The underlying issue today is at root the same as forty years ago - the contradiction between U.S. policies designed to frustrate China's achievement of its core objective of national unity and our need to reduce enmity and increase cooperation with China. But the context in which we must wrestle with this contradiction today is radically different. The balance of prestige, if not yet the balance of power, between the United States and China has shifted.
Freeman then reviews the mess that elites -- well, elites like Freeman! -- have made of the US economy and its foreign policy -- the massive debt, the floundering at all levels, the lack of rule of law, and loss of prestige. The stupidities of Afghanistan and Iraq are mentioned merely to example the limits of American military power -- not as a root cause of our decline. Our foreign policy analysts seem unable to grasp that every dollar spent in Afghanistan not only makes China stronger but ensures that Americans and Afghans are getting killed solely to pacify central Asia for Chinese expansion.
That reality -- Chinese expansion -- is entirely missing from Freeman's presentation. He ends this section....

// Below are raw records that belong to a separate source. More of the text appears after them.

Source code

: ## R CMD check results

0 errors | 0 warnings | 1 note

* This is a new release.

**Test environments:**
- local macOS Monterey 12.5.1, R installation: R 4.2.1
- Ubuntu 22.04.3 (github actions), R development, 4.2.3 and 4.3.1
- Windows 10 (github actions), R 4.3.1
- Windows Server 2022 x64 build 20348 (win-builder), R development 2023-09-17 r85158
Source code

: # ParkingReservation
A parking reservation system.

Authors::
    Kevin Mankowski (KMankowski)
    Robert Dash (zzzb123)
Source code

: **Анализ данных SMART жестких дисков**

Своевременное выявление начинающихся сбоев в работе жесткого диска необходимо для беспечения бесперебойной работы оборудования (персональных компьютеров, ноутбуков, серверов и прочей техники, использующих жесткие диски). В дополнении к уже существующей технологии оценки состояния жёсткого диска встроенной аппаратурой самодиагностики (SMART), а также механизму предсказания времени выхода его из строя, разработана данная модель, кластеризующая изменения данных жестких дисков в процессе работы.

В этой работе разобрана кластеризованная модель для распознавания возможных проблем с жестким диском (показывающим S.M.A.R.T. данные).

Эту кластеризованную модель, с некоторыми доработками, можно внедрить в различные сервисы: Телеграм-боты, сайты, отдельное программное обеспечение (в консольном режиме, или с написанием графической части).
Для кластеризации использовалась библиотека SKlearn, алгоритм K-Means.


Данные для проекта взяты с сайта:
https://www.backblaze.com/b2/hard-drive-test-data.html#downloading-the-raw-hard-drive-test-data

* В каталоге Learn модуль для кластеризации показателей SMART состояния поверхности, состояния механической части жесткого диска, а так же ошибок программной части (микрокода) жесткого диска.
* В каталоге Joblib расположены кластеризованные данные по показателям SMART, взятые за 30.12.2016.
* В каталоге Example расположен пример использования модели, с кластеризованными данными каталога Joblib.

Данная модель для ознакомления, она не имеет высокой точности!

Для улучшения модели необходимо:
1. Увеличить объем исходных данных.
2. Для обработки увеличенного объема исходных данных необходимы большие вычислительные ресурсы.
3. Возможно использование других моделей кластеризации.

To our creditors, America now looks like a huge, insolvent insurance company with a mostly military workforce living on credit rollovers. Washington can't even pass a budget, let alone devise a credible plan to pay down our debt. Increasingly, America's creditors see the United States as a bad bet, not a safehaven for their money. This is not good. And it is not smart, in such circumstances, to enter a race with the People's Liberation Army, as we did with Soviet armed forces, to see who can spend whom into the ground.The opening of the second paragraph is absurd. Ask the Tibetans, Uighurs, and Taiwanese if China operates an empire. Ask the nations bordering the South China Sea, India, and Japan about China's "traditional frontiers". The South China Sea, all of which China claims, was never a part of any "traditional China" and neither were the Senkakus or Taiwan or Arunachal Pradesh, all currently claimed by China. This presentation is highly slanted in favor of China, the victim. Sad.

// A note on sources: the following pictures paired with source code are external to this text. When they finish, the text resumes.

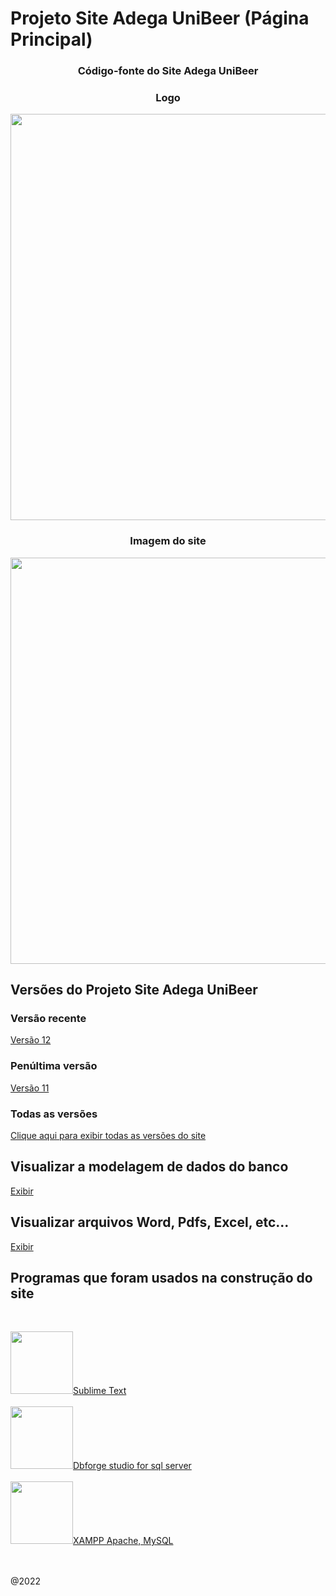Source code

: 
# Projeto Site Adega UniBeer (Página Principal)
<center>
<div align="center">
<h3> Código-fonte do Site Adega UniBeer </h3>
<h3> Logo </h3>

<img src="https://scontent.fcgh22-1.fna.fbcdn.net/v/t39.30808-6/311135244_1416509995539447_4991401465132922560_n.jpg?_nc_cat=105&ccb=1-7&_nc_sid=730e14&_nc_ohc=8ZJBKPYjWTAAX8AeKYY&_nc_ht=scontent.fcgh22-1.fna&oh=00_AT_dJDyI7QfAryJH9IdoKFoLsI6UauRNOOEPw5gCF8JQ4A&oe=635DEA5E" width="650px" />
<br/>
<h3> Imagem do site </h3>
<img src="https://scontent.fcgh22-1.fna.fbcdn.net/v/t39.30808-6/312716253_1435276753662771_6211523123687827375_n.jpg?_nc_cat=111&ccb=1-7&_nc_sid=730e14&_nc_ohc=D_Lsh3wSJIoAX9ylNt2&tn=kmuh0Oxsmyx9_u_G&_nc_ht=scontent.fcgh22-1.fna&oh=00_AfAf5EguMgPcn8Zgln9_EhAWZwkklrlOi3x7U0qLfZybzg&oe=63628AA7" width="650px" /> 
</center>
</div>

## Versões do Projeto Site Adega UniBeer 

### Versão recente
[Versão 12](https://github.com/caiorodrigues2804/PROJETO_SITE_Adega_UniBeer/tree/v_12)

### Penúltima versão
[Versão 11](https://github.com/caiorodrigues2804/PROJETO_SITE_Adega_UniBeer/tree/v_11)

### Todas as versões
[Clique aqui para exibir todas as versões do site](https://github.com/caiorodrigues2804/Projeto_Site_Adega_UniBeer/tree/versoes)<br/>

## Visualizar a modelagem de dados do banco
[Exibir](https://github.com/caiorodrigues2804/Projeto_Site_Adega_UniBeer/tree/Modelagem_de_Dados_BD)<br/>

## Visualizar arquivos Word, Pdfs, Excel, etc...
[Exibir](https://github.com/caiorodrigues2804/Projeto_Site_Adega_UniBeer/tree/Modelagem_de_Dados_BD)<br/>


## Programas que foram usados na construção do site
<br/>

<a href="https://www.sublimetext.com/"><img src="https://encrypted-tbn0.gstatic.com/images?q=tbn:ANd9GcQ8c6pwZVhVIQAGSQuFEfTd9z_02njDpEKvDXwuTNrQ67tHVPXgAXmZOtsiicNljuML4kM&usqp=CAU" style="display:inline"  width="100px">Sublime Text</a>
<br/><br/>
<a href="https://www.devart.com/dbforge/sql/studio/"><img src="https://encrypted-tbn0.gstatic.com/images?q=tbn:ANd9GcTDCuWn5BhpwH6v8SYAi9Qxdmc9HXYX5oZ_O6nzljJIYHmoI5tDCZBtLyJE_6YTzJgnq50&usqp=CAU" width="100px">Dbforge studio for sql server</a>
<br/><br/>
<a href="https://www.apachefriends.org/pt_br/index.html"><img src="https://upload.wikimedia.org/wikipedia/en/thumb/7/78/XAMPP_logo.svg/1200px-XAMPP_logo.svg.png" width="100px">XAMPP Apache, MySQL</a>


<br/>
<br/>
@2022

Unlike the Soviet Union, China has a highly successful economy that is widely seen as a model combination of industrial policy with market economics. Not everybody likes China, but it has a reputation for coherent strategic vision. China does not operate an empire of captive satellite nations, have a history of global power projection, seek to export an ideology, or propose to expand beyond its traditional frontiers. It has not configured its forces for an attack on our homeland, even if it has made provision for retaliation against us in the event we strike its homeland. China has begun, however, to object to American naval operations in its near seas that it considers hostile to it. By its attempts to deny our right to carry out such operations, China jeopardizes our exercise of at least a portion of the global hegemony to which we have recently become accustomed. And the Chinese seem bent on developing defenses we cannot easily overwhelm.

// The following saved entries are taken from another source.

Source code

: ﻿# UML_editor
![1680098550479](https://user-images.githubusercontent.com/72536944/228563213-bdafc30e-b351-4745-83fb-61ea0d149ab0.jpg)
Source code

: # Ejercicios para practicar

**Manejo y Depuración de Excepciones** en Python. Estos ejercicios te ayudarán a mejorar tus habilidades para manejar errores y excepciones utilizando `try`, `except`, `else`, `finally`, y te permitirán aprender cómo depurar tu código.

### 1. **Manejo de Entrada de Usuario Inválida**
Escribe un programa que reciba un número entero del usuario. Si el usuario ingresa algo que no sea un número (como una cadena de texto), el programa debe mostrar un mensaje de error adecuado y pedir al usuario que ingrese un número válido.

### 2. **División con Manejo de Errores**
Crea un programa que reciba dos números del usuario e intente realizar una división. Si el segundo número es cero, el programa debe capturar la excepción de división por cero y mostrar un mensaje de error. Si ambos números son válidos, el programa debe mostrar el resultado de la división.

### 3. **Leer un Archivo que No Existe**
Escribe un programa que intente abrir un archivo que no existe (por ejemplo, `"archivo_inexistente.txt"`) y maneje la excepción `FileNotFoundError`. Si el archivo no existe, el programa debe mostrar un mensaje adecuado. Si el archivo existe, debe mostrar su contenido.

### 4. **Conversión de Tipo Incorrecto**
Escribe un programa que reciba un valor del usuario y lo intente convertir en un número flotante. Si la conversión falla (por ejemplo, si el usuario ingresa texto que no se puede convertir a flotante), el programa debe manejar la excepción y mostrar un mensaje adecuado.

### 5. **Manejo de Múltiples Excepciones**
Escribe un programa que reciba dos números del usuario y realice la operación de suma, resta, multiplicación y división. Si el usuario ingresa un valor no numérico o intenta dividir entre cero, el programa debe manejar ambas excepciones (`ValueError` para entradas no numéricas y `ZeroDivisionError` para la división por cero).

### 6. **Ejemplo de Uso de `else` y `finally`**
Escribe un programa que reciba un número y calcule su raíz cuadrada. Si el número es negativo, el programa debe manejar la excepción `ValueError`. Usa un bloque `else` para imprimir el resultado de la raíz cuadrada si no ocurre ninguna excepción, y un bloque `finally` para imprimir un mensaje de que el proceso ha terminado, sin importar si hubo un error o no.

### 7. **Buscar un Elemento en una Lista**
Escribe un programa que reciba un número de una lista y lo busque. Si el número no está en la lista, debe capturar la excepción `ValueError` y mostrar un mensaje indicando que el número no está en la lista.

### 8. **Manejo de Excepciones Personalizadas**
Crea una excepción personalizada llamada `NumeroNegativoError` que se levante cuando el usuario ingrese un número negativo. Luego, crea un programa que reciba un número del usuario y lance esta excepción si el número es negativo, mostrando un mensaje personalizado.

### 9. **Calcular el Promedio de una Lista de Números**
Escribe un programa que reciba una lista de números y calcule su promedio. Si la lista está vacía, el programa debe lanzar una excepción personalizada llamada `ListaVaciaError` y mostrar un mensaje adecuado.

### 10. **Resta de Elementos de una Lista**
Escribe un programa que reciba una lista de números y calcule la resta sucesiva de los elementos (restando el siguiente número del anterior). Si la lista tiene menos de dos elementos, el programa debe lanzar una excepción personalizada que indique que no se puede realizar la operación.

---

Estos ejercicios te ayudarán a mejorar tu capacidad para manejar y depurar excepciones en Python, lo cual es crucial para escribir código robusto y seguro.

These are threats to our omnipotence even it they are not threats to our homeland.
After observing some parallels between the Cold War and the current competition with China, but also noting that the situation is not in the US' favor, Freeman moves on to the matter at hand:
The subject you are discussing - China's strategy for its near seas - is very relevant. The Chinese have begun to make it clear that they will not be prepared indefinitely to tolerate the long-term menace of provocative foreign naval operations near their homeland's coasts. So it is in its near seas that China's determination to carve out an exception to America's global dominion is finding its clearest expression. This determination does not make China a threat to the United States, but it reinforces the point that China is a threat to U.S. military supremacy in Asia and possibly beyond it.The idea that the US is "provocative" and poor China is the helpless victim of Washington's provocations is, again, absurd in two ways. First, since China determines what is "provocative", by making strategy based on the fear of provoking China, you essentially hand off control of your foreign policy to Beijing. Second, Freeman elides the whole problem of how China provokes the US -- in these pro-China presentations China is always the victim and its agency is limited. In fact, there is no "ineluctable asymmetry" at play. China threatens our allies in Taiwan and Japan as well as friendly nations which are now looking to the US for support all along China's borders. Note that all of this is missing -- Japan isn't mentioned, and neither is India. When China's territorial claims go AWOL, you know you are looking at an artificial reality created to make the US look bad. Not to mention the technology theft and espionage.... I'm skipping several paragraphs to get to the ugly heart of this presentation....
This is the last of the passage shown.